Your task is to copy the stretch of lines in the records below that begins with the line containing "혹자는 '개발 공부를" and ends with the line containing "하지만 개발자는 누군가", exactly as written, with nothing added.

## Stored data entries
══════════════════════════════

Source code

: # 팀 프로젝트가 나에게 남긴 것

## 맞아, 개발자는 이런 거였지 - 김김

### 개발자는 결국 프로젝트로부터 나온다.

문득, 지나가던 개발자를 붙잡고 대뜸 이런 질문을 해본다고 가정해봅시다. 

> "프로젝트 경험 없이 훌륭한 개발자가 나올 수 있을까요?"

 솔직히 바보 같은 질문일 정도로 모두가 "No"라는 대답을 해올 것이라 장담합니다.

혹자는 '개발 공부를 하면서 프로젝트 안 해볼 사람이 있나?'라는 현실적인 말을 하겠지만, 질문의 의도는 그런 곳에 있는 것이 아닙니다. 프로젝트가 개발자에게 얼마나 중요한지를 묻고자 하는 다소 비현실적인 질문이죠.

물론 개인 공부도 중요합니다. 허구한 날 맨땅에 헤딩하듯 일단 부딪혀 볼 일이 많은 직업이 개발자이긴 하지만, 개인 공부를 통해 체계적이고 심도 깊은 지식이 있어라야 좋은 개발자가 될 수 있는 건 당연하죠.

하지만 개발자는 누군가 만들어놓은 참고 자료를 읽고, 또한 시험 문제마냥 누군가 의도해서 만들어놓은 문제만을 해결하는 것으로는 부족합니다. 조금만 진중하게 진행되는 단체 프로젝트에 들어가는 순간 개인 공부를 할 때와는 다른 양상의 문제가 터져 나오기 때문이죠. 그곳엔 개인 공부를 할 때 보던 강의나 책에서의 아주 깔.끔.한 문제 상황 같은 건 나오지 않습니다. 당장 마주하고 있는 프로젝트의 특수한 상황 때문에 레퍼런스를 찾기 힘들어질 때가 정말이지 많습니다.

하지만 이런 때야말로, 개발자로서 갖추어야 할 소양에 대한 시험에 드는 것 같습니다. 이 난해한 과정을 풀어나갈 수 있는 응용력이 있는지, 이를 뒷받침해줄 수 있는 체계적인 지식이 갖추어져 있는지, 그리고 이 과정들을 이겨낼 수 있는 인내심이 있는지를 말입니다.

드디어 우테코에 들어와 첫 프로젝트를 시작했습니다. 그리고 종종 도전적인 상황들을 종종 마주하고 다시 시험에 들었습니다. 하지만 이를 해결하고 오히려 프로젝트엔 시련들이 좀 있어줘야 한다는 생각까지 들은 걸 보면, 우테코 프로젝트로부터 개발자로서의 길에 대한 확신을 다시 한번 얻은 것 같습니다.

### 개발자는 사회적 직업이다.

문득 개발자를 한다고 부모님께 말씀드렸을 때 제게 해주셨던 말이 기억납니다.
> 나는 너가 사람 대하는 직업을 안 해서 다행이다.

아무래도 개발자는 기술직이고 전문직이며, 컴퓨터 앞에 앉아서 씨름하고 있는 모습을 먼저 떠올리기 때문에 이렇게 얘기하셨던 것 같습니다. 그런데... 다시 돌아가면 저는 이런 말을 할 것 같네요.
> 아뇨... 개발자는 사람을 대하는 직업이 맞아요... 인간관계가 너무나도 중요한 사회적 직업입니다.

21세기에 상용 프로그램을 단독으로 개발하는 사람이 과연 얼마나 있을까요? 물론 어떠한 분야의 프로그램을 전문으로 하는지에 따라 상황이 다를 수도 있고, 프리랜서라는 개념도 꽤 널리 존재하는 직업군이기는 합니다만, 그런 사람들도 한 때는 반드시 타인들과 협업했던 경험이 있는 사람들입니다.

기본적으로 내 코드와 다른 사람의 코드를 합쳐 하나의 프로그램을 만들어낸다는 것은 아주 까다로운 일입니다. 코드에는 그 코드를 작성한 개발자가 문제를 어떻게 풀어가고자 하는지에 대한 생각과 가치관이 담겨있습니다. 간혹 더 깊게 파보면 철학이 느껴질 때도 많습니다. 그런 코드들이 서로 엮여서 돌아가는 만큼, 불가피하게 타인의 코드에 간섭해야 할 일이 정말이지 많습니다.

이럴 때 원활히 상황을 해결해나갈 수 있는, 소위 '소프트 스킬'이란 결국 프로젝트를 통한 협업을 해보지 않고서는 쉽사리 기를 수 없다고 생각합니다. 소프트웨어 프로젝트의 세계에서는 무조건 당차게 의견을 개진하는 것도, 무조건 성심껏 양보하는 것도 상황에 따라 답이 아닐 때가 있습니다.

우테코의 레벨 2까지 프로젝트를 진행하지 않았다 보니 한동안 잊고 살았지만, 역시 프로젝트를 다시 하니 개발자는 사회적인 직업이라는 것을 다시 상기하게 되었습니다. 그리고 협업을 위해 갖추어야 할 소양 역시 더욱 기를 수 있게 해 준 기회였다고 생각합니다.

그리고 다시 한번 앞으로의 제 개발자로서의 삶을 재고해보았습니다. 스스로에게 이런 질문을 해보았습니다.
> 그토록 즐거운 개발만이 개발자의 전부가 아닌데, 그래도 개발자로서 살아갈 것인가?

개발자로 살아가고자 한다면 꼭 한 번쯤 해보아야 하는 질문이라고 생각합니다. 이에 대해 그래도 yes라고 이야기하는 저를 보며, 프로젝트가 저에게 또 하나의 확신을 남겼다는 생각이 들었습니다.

══════════════════════════════

## RESPONSE TO THE EXERCISE
혹자는 '개발 공부를 하면서 프로젝트 안 해볼 사람이 있나?'라는 현실적인 말을 하겠지만, 질문의 의도는 그런 곳에 있는 것이 아닙니다. 프로젝트가 개발자에게 얼마나 중요한지를 묻고자 하는 다소 비현실적인 질문이죠.

물론 개인 공부도 중요합니다. 허구한 날 맨땅에 헤딩하듯 일단 부딪혀 볼 일이 많은 직업이 개발자이긴 하지만, 개인 공부를 통해 체계적이고 심도 깊은 지식이 있어라야 좋은 개발자가 될 수 있는 건 당연하죠.

하지만 개발자는 누군가 만들어놓은 참고 자료를 읽고, 또한 시험 문제마냥 누군가 의도해서 만들어놓은 문제만을 해결하는 것으로는 부족합니다. 조금만 진중하게 진행되는 단체 프로젝트에 들어가는 순간 개인 공부를 할 때와는 다른 양상의 문제가 터져 나오기 때문이죠. 그곳엔 개인 공부를 할 때 보던 강의나 책에서의 아주 깔.끔.한 문제 상황 같은 건 나오지 않습니다. 당장 마주하고 있는 프로젝트의 특수한 상황 때문에 레퍼런스를 찾기 힘들어질 때가 정말이지 많습니다.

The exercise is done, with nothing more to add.